**TASK BRIEF:** In the data below, how many lines contain the string "wrong"? Give only the figure.

[Start of Attachment]

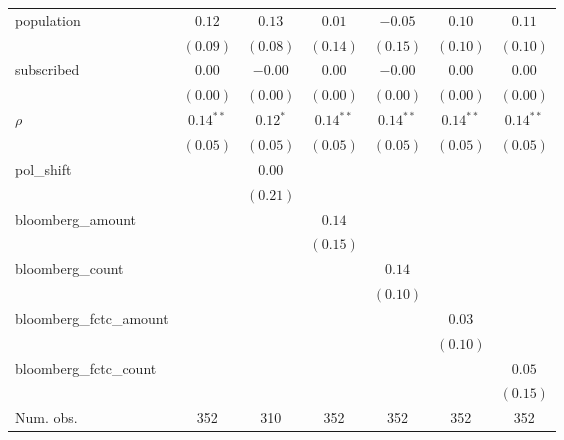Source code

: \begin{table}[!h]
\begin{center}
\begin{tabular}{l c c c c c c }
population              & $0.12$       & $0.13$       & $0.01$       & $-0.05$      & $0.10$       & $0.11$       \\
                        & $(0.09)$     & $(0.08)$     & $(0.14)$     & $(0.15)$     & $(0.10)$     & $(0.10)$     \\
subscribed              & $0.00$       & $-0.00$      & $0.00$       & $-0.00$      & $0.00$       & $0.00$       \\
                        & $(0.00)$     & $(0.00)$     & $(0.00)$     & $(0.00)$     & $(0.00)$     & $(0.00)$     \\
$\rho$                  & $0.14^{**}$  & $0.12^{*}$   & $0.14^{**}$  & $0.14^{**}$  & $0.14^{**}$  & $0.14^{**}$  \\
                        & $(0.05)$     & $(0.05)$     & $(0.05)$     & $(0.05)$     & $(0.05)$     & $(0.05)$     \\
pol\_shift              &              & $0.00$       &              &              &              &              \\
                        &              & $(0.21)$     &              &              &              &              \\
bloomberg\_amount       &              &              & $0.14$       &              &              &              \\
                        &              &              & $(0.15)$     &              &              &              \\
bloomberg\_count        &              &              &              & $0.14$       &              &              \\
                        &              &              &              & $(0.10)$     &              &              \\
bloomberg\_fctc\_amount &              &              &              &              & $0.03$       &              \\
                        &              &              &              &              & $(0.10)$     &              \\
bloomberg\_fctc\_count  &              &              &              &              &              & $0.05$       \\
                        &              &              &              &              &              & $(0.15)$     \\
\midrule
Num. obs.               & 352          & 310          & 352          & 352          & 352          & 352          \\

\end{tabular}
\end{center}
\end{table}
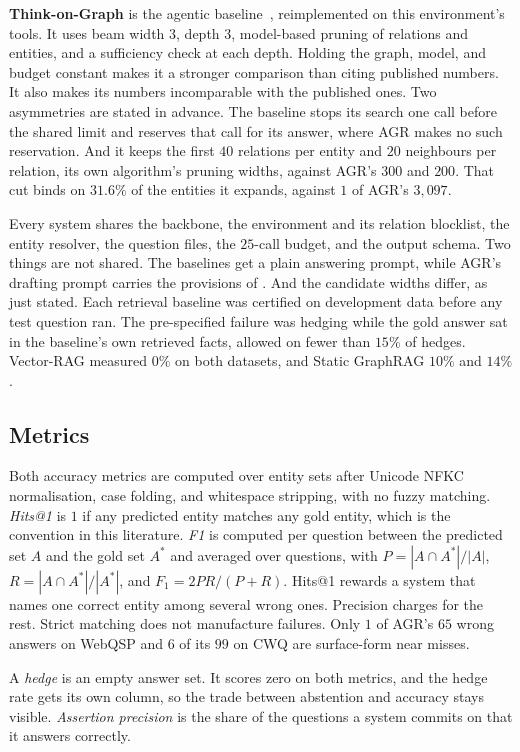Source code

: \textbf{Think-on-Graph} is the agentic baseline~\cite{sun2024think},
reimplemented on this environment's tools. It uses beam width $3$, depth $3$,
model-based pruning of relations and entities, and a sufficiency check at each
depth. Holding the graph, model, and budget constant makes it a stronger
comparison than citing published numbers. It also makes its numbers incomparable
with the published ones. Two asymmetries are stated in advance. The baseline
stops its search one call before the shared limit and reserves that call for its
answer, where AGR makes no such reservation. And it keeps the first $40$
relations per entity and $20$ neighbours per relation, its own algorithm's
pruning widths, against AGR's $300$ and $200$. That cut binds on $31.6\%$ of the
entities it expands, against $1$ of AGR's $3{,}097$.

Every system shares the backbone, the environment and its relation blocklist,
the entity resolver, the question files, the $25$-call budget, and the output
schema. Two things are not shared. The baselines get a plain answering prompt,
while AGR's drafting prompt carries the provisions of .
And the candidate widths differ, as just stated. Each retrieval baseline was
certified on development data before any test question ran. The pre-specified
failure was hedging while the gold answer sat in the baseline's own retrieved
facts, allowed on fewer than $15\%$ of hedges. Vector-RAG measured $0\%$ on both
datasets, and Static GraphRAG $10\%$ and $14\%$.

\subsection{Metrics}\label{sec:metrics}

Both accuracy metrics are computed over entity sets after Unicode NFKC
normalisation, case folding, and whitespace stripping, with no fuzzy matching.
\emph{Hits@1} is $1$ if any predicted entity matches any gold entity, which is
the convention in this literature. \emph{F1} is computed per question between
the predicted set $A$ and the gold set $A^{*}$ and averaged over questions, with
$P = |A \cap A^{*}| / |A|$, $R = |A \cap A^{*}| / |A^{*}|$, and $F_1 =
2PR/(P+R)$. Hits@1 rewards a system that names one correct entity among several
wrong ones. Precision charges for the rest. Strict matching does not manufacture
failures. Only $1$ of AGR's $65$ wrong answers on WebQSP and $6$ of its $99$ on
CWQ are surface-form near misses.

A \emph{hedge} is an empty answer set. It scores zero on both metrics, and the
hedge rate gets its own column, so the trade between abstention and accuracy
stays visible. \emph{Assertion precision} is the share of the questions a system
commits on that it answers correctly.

[End of Attachment]

**YOUR SOLUTION:** 2